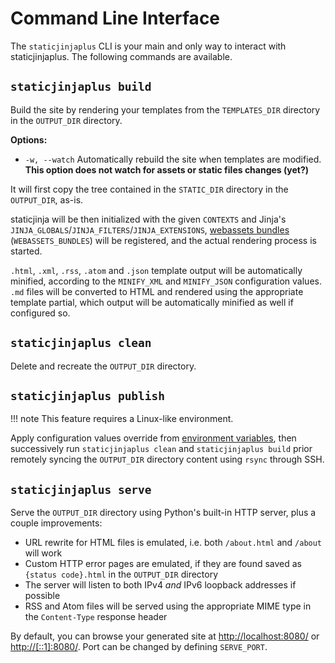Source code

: # Command Line Interface

The `staticjinjaplus` CLI is your main and only way to interact with staticjinjaplus. The following commands are available.

## `staticjinjaplus build`

Build the site by rendering your templates from the `TEMPLATES_DIR` directory in the `OUTPUT_DIR` directory.

**Options:**

  - `-w, --watch` Automatically rebuild the site when templates are modified. **This option does not watch for assets or static files changes (yet?)**

It will first copy the tree contained in the `STATIC_DIR` directory in the `OUTPUT_DIR`, as-is.

staticjinja will be then initialized with the given `CONTEXTS` and Jinja's `JINJA_GLOBALS`/`JINJA_FILTERS`/`JINJA_EXTENSIONS`,
[webassets bundles](https://webassets.readthedocs.io/en/latest/bundles.html) (`WEBASSETS_BUNDLES`) will be registered, and
the actual rendering process is started.

`.html`, `.xml`, `.rss`, `.atom` and `.json` template output will be automatically minified, according to the `MINIFY_XML`
and `MINIFY_JSON` configuration values. `.md` files will be converted to HTML and rendered using the appropriate template
partial, which output will be automatically minified as well if configured so.

## `staticjinjaplus clean`

Delete and recreate the `OUTPUT_DIR` directory.

## `staticjinjaplus publish`

!!! note
    This feature requires a Linux-like environment.

Apply configuration values override from [environment variables](configuration.md#environment-variables), then successively run
`staticjinjaplus clean` and `staticjinjaplus build` prior remotely syncing the `OUTPUT_DIR` directory content using
`rsync` through SSH.

## `staticjinjaplus serve`

Serve the `OUTPUT_DIR` directory using Python's built-in HTTP server, plus a couple improvements:

  - URL rewrite for HTML files is emulated, i.e. both `/about.html` and `/about` will work
  - Custom HTTP error pages are emulated, if they are found saved as `{status code}.html` in the `OUTPUT_DIR` directory
  - The server will listen to both IPv4 *and* IPv6 loopback addresses if possible
  - RSS and Atom files will be served using the appropriate MIME type in the `Content-Type` response header

By default, you can browse your generated site at [http://localhost:8080/](http://localhost:8080/) or [http://[::1]:8080/](http://[::1]:8080/).
Port can be changed by defining `SERVE_PORT`.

==============================

(Task brief) Write out every line from the entries where "appropriate" appears.

(Response to this task)
and `MINIFY_JSON` configuration values. `.md` files will be converted to HTML and rendered using the appropriate template
  - RSS and Atom files will be served using the appropriate MIME type in the `Content-Type` response header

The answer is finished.